EXERCISE:
In the entries below, find the line with "accessible from the" and the line with "This solution would". Reproduce those two lines and every line between them exactly, and nothing more.
MATERIAL PROVIDED below:
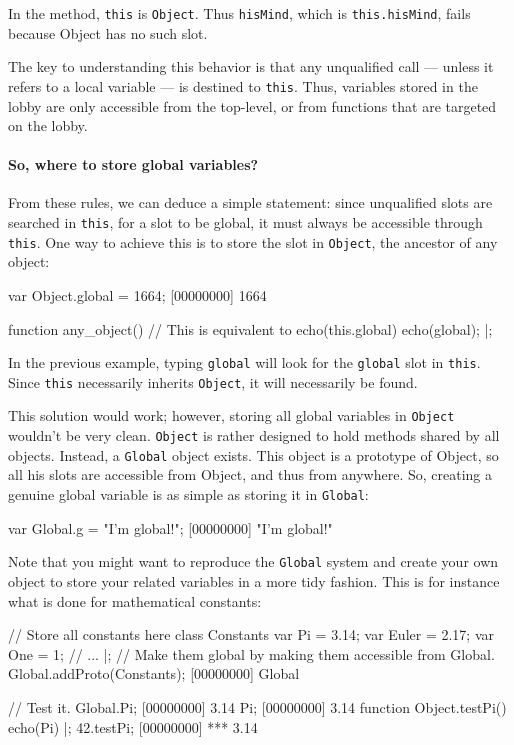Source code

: In the method, \lstinline|this| is \lstinline|Object|. Thus
\lstinline|hisMind|, which is \lstinline|this.hisMind|, fails because
Object has no such slot.

The key to understanding this behavior is that any unqualified call
--- unless it refers to a local variable --- is destined to
\lstinline|this|. Thus, variables stored in the lobby are only
accessible from the top-level, or from functions that are targeted on
the lobby.

\paragraph{So, where to store global variables?}
From these rules, we can deduce a simple statement: since unqualified
slots are searched in \lstinline|this|, for a slot to be global, it
must always be accessible through \lstinline|this|. One way to achieve
this is to store the slot in \lstinline|Object|, the ancestor of any
object:

\begin{urbiscript}
var Object.global = 1664;
[00000000] 1664

function any_object()
{
  // This is equivalent to echo(this.global)
  echo(global);
}|;
\end{urbiscript}

In the previous example, typing \lstinline|global| will look for the
\lstinline|global| slot in \lstinline|this|. Since \lstinline|this|
necessarily inherits \lstinline|Object|, it will necessarily be found.

This solution would work; however, storing all global variables in
\lstinline|Object| wouldn't be very clean. \lstinline|Object| is
rather designed to hold methods shared by all objects. Instead, a
\lstinline|Global| object exists. This object is a prototype of
Object, so all his slots are accessible from Object, and thus from
anywhere. So, creating a genuine global variable is as simple as
storing it in \lstinline|Global|:

\begin{urbiscript}
var Global.g = "I'm global!";
[00000000] "I'm global!"
\end{urbiscript}

Note that you might want to reproduce the \lstinline|Global| system
and create your own object to store your related variables in a more
tidy fashion. This is for instance what is done for mathematical
constants:

\begin{urbiscript}
// Store all constants here
class Constants
{
  var Pi = 3.14;
  var Euler = 2.17;
  var One = 1;
  // ...
}|;
// Make them global by making them accessible from Global.
Global.addProto(Constants);
[00000000] Global

// Test it.
Global.Pi;
[00000000] 3.14
Pi;
[00000000] 3.14
function Object.testPi() { echo(Pi) }|;
42.testPi;
[00000000] *** 3.14
\end{urbiscript}


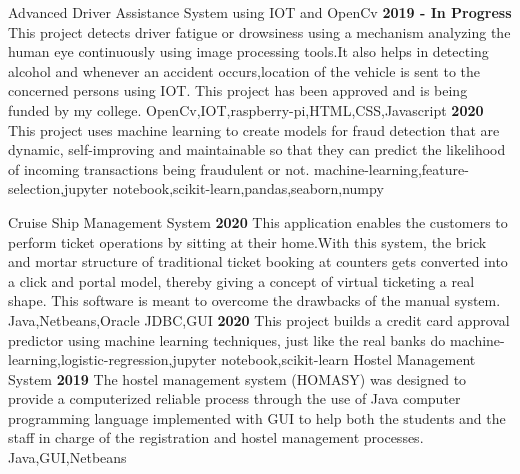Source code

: %
%
%


\begin{projects}
    \project
    {Advanced Driver Assistance System using IOT and OpenCv}
    {\bf\textcolor{Mahogany}{2019 - In Progress}}
    {{}}
    {This project detects driver fatigue or drowsiness using a mechanism analyzing the human eye continuously using image processing tools.It also helps in detecting alcohol and whenever an accident occurs,location of the vehicle is sent to the concerned persons using IOT. This project has been approved and is being funded by my college.}
    {OpenCv,IOT,raspberry-pi,HTML,CSS,Javascript}
    \emptySeparator
	{\bf\textcolor{Mahogany}{2020}}
	{{}}
	{This project uses machine learning to create models for fraud detection that are dynamic, self-improving and maintainable so that they can predict the likelihood of incoming transactions being fraudulent or not.}
	{machine-learning,feature-selection,jupyter notebook,scikit-learn,pandas,seaborn,numpy}
	 
	\project
	{Cruise Ship Management System}
	{\bf\textcolor{Mahogany}{2020}}
	{{}}
	{This application enables the customers to perform ticket operations by sitting at their home.With this system, the brick and mortar structure of traditional ticket booking at counters gets converted into a click and portal model, thereby giving a concept of virtual ticketing a real shape. This software is meant to overcome the drawbacks of the manual system.}
	{Java,Netbeans,Oracle JDBC,GUI}
	\emptySeparator
	{\bf\textcolor{Mahogany}{2020}}
	{{}}
	{This project builds a credit card approval predictor using machine learning techniques, just like the real banks do}
	{machine-learning,logistic-regression,jupyter notebook,scikit-learn}
	\emptySeparator
	\project
	{Hostel Management System}
	{\bf\textcolor{Mahogany}{2019}}
	{{}}
	{The hostel management system (HOMASY) was designed to provide a computerized reliable process through the use of Java computer programming language implemented with GUI to help both the students and the staff in charge of the registration and hostel management processes.}
	{Java,GUI,Netbeans}

\end{projects}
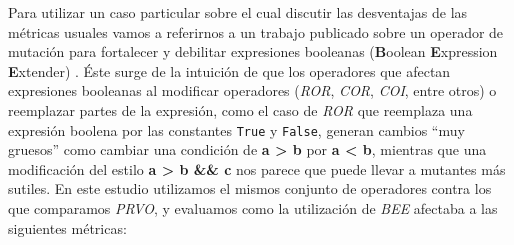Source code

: Para utilizar un caso particular sobre el cual discutir las desventajas de las m\'etricas usuales vamos a referirnos a un trabajo publicado sobre un operador de mutaci\'on para fortalecer y debilitar expresiones booleanas (\textbf{B}oolean \textbf{E}xpression \textbf{E}xtender) \cite{bibliography.mutation.operators.beeBridaS17}. \'Este surge de la intuici\'on de que los operadores que afectan expresiones booleanas al modificar operadores (\emph{ROR}, \emph{COR}, \emph{COI}, entre otros) o reemplazar partes de la expresi\'on, como el caso de \emph{ROR} que reemplaza una expresi\'on boolena por las constantes \lstinline{True} y \lstinline{False}, generan cambios ``muy gruesos'' como cambiar una condici\'on de \textbf{a > b} por \textbf{a < b}, mientras que una modificaci\'on del estilo \textbf{a > b \&\& c} nos parece que puede llevar a mutantes m\'as sutiles. En este estudio utilizamos el mismos conjunto de operadores contra los que comparamos \emph{PRVO}, y evaluamos como la utilizaci\'on de \emph{BEE} afectaba a las siguientes m\'etricas:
End of MATERIAL PROVIDED.
EXERCISE ANSWER:
accessible from the top-level, or from functions that are targeted on
the lobby.

\paragraph{So, where to store global variables?}
From these rules, we can deduce a simple statement: since unqualified
slots are searched in \lstinline|this|, for a slot to be global, it
must always be accessible through \lstinline|this|. One way to achieve
this is to store the slot in \lstinline|Object|, the ancestor of any
object:

\begin{urbiscript}
var Object.global = 1664;
[00000000] 1664

function any_object()
{
  // This is equivalent to echo(this.global)
  echo(global);
}|;
\end{urbiscript}

In the previous example, typing \lstinline|global| will look for the
\lstinline|global| slot in \lstinline|this|. Since \lstinline|this|
necessarily inherits \lstinline|Object|, it will necessarily be found.

This solution would work; however, storing all global variables in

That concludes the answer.